= Barbara Ridpath =

Barbara Ridpath is director of St Paul's Institute, a department of St Paul's Cathedral that focuses on the relationship between finance, economics and the common good. Ridpath is married to the writer, Michael Ridpath.

==Education==

Ridpath gained an AB degree at Smith College before going on to receive a master's degree in international affairs at Columbia University.

==Business career==
Prior to her position at St Paul's Institute, Ridpath was chief executive of the International Centre for Financial Regulation. Previous to her work at the ICFR, she was executive managing director and head of ratings services, Europe, for Standard & Poor's, from 2004 to 2008, where she was responsible for Standard & Poor's rating activities in Europe, the Middle East and Africa. Before that she was managing director and chief credit officer, Europel based in Standard & Poor's London office, where she was responsible for the development and application of ratings policy in Europe including its global consistency.

Ridpath joined S&P in 1983 after three years as an economist at the Federal Reserve Bank of New York. She worked in S&P's European network from 1986, holding a broad range of positions.

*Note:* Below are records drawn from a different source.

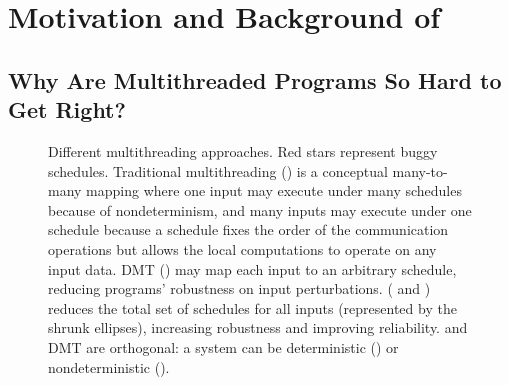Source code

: \chapter{Motivation and Background of \smt} \label{sec:smt-motivation}

\section{Why Are Multithreaded Programs So Hard to Get Right?} \label{sec:why}

\begin{figure}[t]
\begin{center}
\vspace{-.05in}
\caption{Different multithreading approaches. Red stars represent buggy
  schedules.  Traditional multithreading ()
  is a conceptual many-to-many mapping where one input may execute under
  many schedules because of nondeterminism, and many inputs may execute
  under one schedule because a schedule fixes the order of the
  communication operations but allows the local computations to operate on
  any input data.  DMT () may
  map each input to an arbitrary schedule, reducing programs' robustness
  on input perturbations.  \smt ( and
  ) reduces the total set of schedules for all inputs (represented by the shrunk ellipses),
  increasing robustness and improving reliability.
  \smt and DMT are orthogonal: a \smt system can be deterministic
  () or nondeterministic ().}
\vspace{-.2in}
\end{center}
\end{figure}

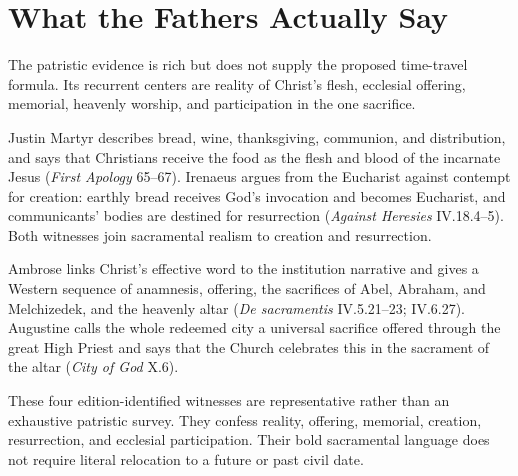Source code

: \section{What the Fathers Actually Say}

The patristic evidence is rich but does not supply the proposed time-travel
formula. Its recurrent centers are reality of Christ's flesh, ecclesial
offering, memorial, heavenly worship, and participation in the one sacrifice.

Justin Martyr describes bread, wine, thanksgiving, communion, and distribution,
and says that Christians receive the food as the flesh and blood of the
incarnate Jesus (\emph{First Apology} 65--67). Irenaeus argues from the
Eucharist against contempt for creation: earthly bread receives God's
invocation and becomes Eucharist, and communicants' bodies are destined for
resurrection (\emph{Against Heresies} IV.18.4--5). Both witnesses join
sacramental realism to creation and resurrection.

Ambrose links Christ's effective word to the institution narrative and gives a
Western sequence of anamnesis, offering, the sacrifices of Abel, Abraham, and
Melchizedek, and the heavenly altar (\emph{De sacramentis} IV.5.21--23;
IV.6.27). Augustine calls the whole redeemed city a universal sacrifice
offered through the great High Priest and says that the Church celebrates this
in the sacrament of the altar (\emph{City of God} X.6).

These four edition-identified witnesses are representative rather than an
exhaustive patristic survey. They confess reality, offering, memorial, creation,
resurrection, and ecclesial participation. Their bold sacramental language
does not require literal relocation to a future or past civil date.

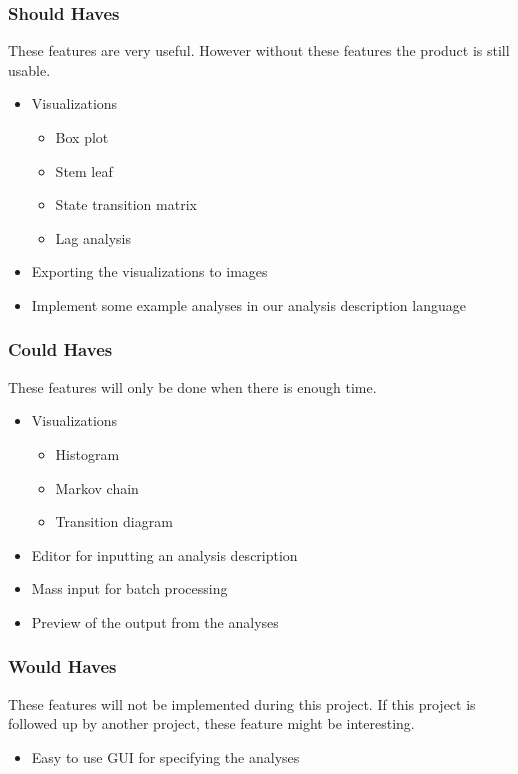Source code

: \subsubsection{Should Haves}
These features are very useful. However without these features the product is still usable.
\begin{itemize}
	\item Visualizations
    \begin{itemize}
    	\item Box plot
        \item Stem leaf
        \item State transition matrix
        \item Lag analysis
    \end{itemize}
	\item Exporting the visualizations to images
    \item Implement some example analyses in our analysis description language
\end{itemize}

\subsubsection{Could Haves}
These features will only be done when there is enough time.
 \begin{itemize}
  \item Visualizations
  \begin{itemize}
	  \item Histogram
      \item Markov chain
      \item Transition diagram
  \end{itemize}
  \item Editor for inputting an analysis description 
  \item Mass input for batch processing 
  \item Preview of the output from the analyses
\end{itemize}

\subsubsection{Would Haves}
These features will not be implemented during this project. If this project is followed up by another project, these feature might be interesting.
\begin{itemize}
	\item Easy to use GUI for specifying the analyses 
\end{itemize}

Ridpath spearheaded S&P's move into international securitisation whilst based in London in the late 1980s, and ran S&P-ADEF in Paris from 1990 to 1993. From 1993 to 1998 Ridpath was a senior credit officer at JPMorgan Europe, rejoining S&P in 1998.

She is currently also a non-executive director of the National Australia Group Europe, and a member of Council of Chatham House, the Royal Institute of International Affairs.